AIM OF THE TASK ▸ In the following listing, work out how many lines contain the string "from", and state only that number.

[Opening RECORDS FOR THE EXERCISE section]

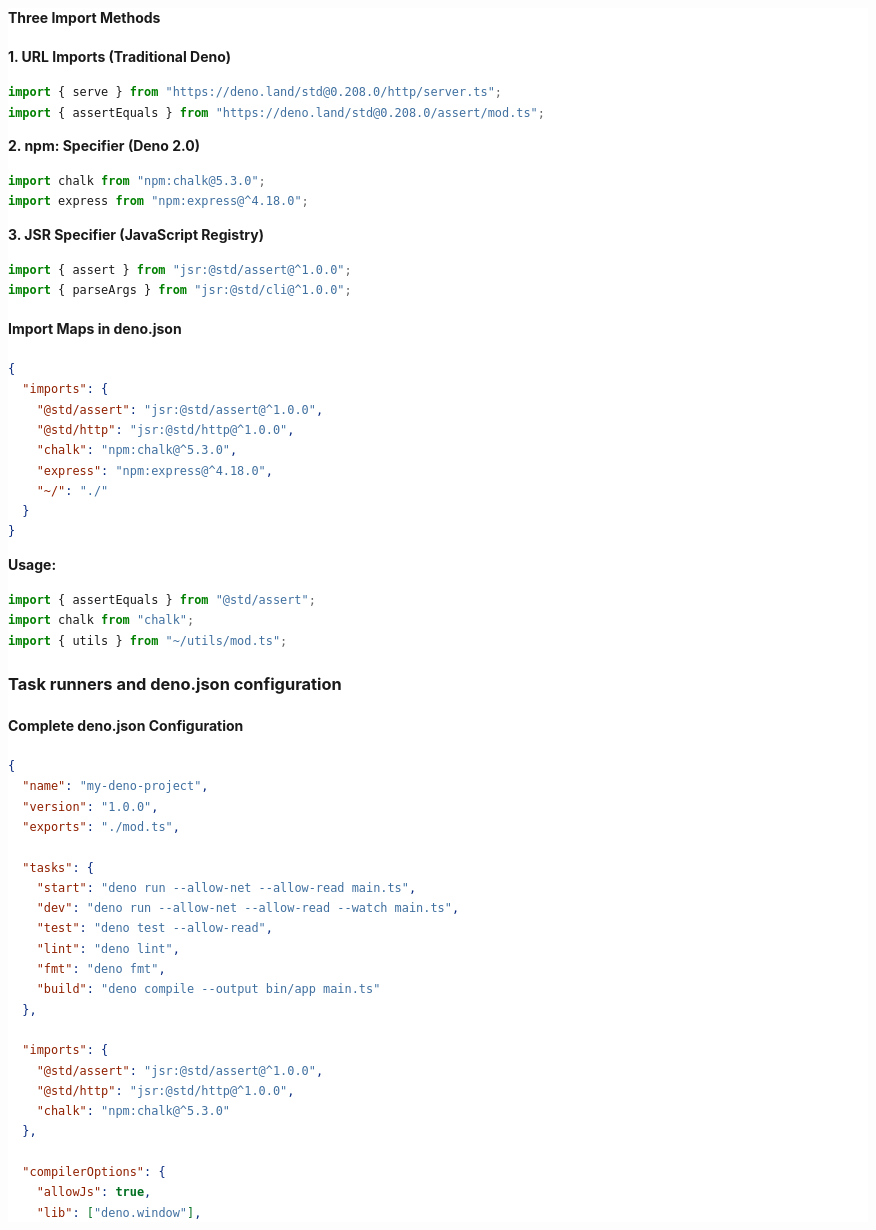 #### Three Import Methods

**1. URL Imports (Traditional Deno)**
```typescript
import { serve } from "https://deno.land/std@0.208.0/http/server.ts";
import { assertEquals } from "https://deno.land/std@0.208.0/assert/mod.ts";
```

**2. npm: Specifier (Deno 2.0)**
```typescript
import chalk from "npm:chalk@5.3.0";
import express from "npm:express@^4.18.0";
```

**3. JSR Specifier (JavaScript Registry)**
```typescript
import { assert } from "jsr:@std/assert@^1.0.0";
import { parseArgs } from "jsr:@std/cli@^1.0.0";
```

#### Import Maps in deno.json
```json
{
  "imports": {
    "@std/assert": "jsr:@std/assert@^1.0.0",
    "@std/http": "jsr:@std/http@^1.0.0",
    "chalk": "npm:chalk@^5.3.0",
    "express": "npm:express@^4.18.0",
    "~/": "./"
  }
}
```

**Usage:**
```typescript
import { assertEquals } from "@std/assert";
import chalk from "chalk";
import { utils } from "~/utils/mod.ts";
```

### Task runners and deno.json configuration

#### Complete deno.json Configuration
```json
{
  "name": "my-deno-project",
  "version": "1.0.0",
  "exports": "./mod.ts",
  
  "tasks": {
    "start": "deno run --allow-net --allow-read main.ts",
    "dev": "deno run --allow-net --allow-read --watch main.ts",
    "test": "deno test --allow-read",
    "lint": "deno lint",
    "fmt": "deno fmt",
    "build": "deno compile --output bin/app main.ts"
  },
  
  "imports": {
    "@std/assert": "jsr:@std/assert@^1.0.0",
    "@std/http": "jsr:@std/http@^1.0.0",
    "chalk": "npm:chalk@^5.3.0"
  },
  
  "compilerOptions": {
    "allowJs": true,
    "lib": ["deno.window"],
```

[Closing RECORDS FOR THE EXERCISE section]

ANSWER BOX ▸ 9